## Your objective
The answer should be an exact copy of the lines from the line with "4. 發起 Pull Request" through the last line of the entries, and no other lines.

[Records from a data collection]

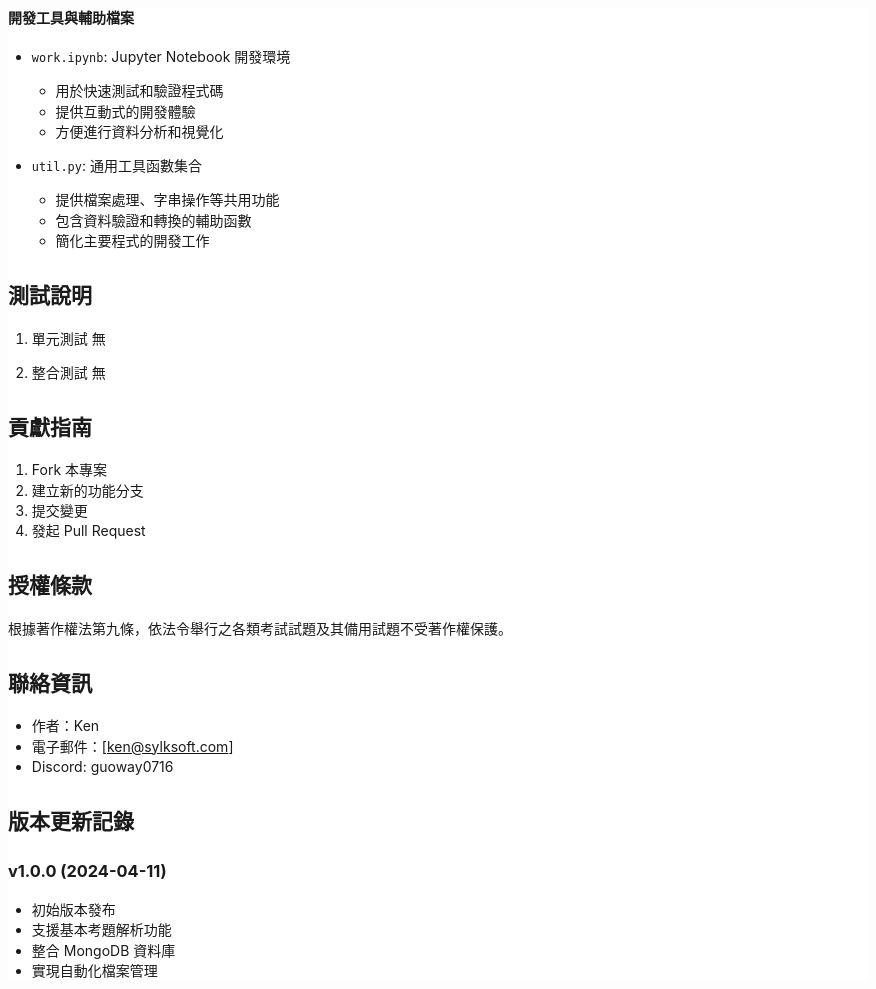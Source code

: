 #### 開發工具與輔助檔案
- `work.ipynb`: Jupyter Notebook 開發環境
  - 用於快速測試和驗證程式碼
  - 提供互動式的開發體驗
  - 方便進行資料分析和視覺化

- `util.py`: 通用工具函數集合
  - 提供檔案處理、字串操作等共用功能
  - 包含資料驗證和轉換的輔助函數
  - 簡化主要程式的開發工作


## 測試說明
1. 單元測試
   無

2. 整合測試
   無

## 貢獻指南
1. Fork 本專案
2. 建立新的功能分支
3. 提交變更
4. 發起 Pull Request

## 授權條款
根據著作權法第九條，依法令舉行之各類考試試題及其備用試題不受著作權保護。

## 聯絡資訊
- 作者：Ken
- 電子郵件：[ken@sylksoft.com]
- Discord: guoway0716

## 版本更新記錄
### v1.0.0 (2024-04-11)
- 初始版本發布
- 支援基本考題解析功能
- 整合 MongoDB 資料庫
- 實現自動化檔案管理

## Answer box
4. 發起 Pull Request

## 授權條款
根據著作權法第九條，依法令舉行之各類考試試題及其備用試題不受著作權保護。

## 聯絡資訊
- 作者：Ken
- 電子郵件：[ken@sylksoft.com]
- Discord: guoway0716

## 版本更新記錄
### v1.0.0 (2024-04-11)
- 初始版本發布
- 支援基本考題解析功能
- 整合 MongoDB 資料庫
- 實現自動化檔案管理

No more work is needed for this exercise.